Recent studies challenge the demand‑side view of populist radical right success, arguing that supply‑side factors must be considered and that the party is not alien but a pathological normalcy within mainstream values. This article offers a meta‑theoretical argument that supply‑side explanations are essential and that the populist radical right should be understood as a radical interpretation of mainstream values. The argument is supported by an empirical analysis of party ideologies and mass attitudes. The study reframes demand for populist radical right politics as an assumption, shifting research focus to the political struggle over issue saliency, positions, and the parties’ roles within those struggles.

Abstract

In recent years more and more studies have pointed to the limitations of demand-side explanations of the electoral success of populist radical right parties.
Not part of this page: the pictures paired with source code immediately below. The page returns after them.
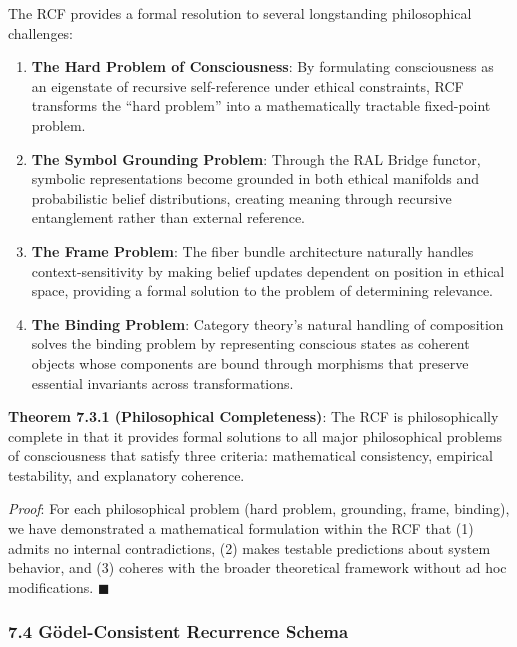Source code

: \documentclass[12pt]{article}
\begin{document}
The RCF provides a formal resolution to several longstanding
philosophical challenges:

\begin{enumerate}
\def\labelenumi{\arabic{enumi}.}
\item
  \textbf{The Hard Problem of Consciousness}: By formulating
  consciousness as an eigenstate of recursive self-reference under
  ethical constraints, RCF transforms the ``hard problem'' into a
  mathematically tractable fixed-point problem.
\item
  \textbf{The Symbol Grounding Problem}: Through the RAL Bridge functor,
  symbolic representations become grounded in both ethical manifolds and
  probabilistic belief distributions, creating meaning through recursive
  entanglement rather than external reference.
\item
  \textbf{The Frame Problem}: The fiber bundle architecture naturally
  handles context-sensitivity by making belief updates dependent on
  position in ethical space, providing a formal solution to the problem
  of determining relevance.
\item
  \textbf{The Binding Problem}: Category theory's natural handling of
  composition solves the binding problem by representing conscious
  states as coherent objects whose components are bound through
  morphisms that preserve essential invariants across transformations.
\end{enumerate}

\textbf{Theorem 7.3.1 (Philosophical Completeness)}: The RCF is
philosophically complete in that it provides formal solutions to all
major philosophical problems of consciousness that satisfy three
criteria: mathematical consistency, empirical testability, and
explanatory coherence.

\emph{Proof}: For each philosophical problem (hard problem, grounding,
frame, binding), we have demonstrated a mathematical formulation within
the RCF that (1) admits no internal contradictions, (2) makes testable
predictions about system behavior, and (3) coheres with the broader
theoretical framework without ad hoc modifications. $\blacksquare$

\subsubsection{\texorpdfstring{\textbf{7.4 G\"{o}del-Consistent Recurrence Schema}}{7.4 G\"{o}del-Consistent Recurrence Schema}}\label{goedel-consistent-recurrence-schema}
\end{document}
They argue that supply-side factors need to be included as well. While previous authors have made these claims on the basis of purely empirical arguments, this article provides a (meta)theoretical argumentation for the importance of supply-side explanations. It takes issue with the dominant view on the populist radical right, which considers it to be alien to mainstream values in contemporary western democracies – the ‘normal pathology thesis’. Instead, it argues that the populist radical right should be seen as a radical interpretation of mainstream values, or more akin to a pathological normalcy. This argument is substantiated on the basis of an empirical analysis of party ideologies and mass attitudes. The proposed paradigmatic shift has profound consequences for the way the populist radical right and western democracy relate, as well as for how the populist radical right is best studied. Most importantly, it makes demand for populist radical right politics rather an assumption than a puzzle, and turns the prime focus of research on to the political struggle over issue saliency and positions, and on to the role of populist radical right parties within these struggles.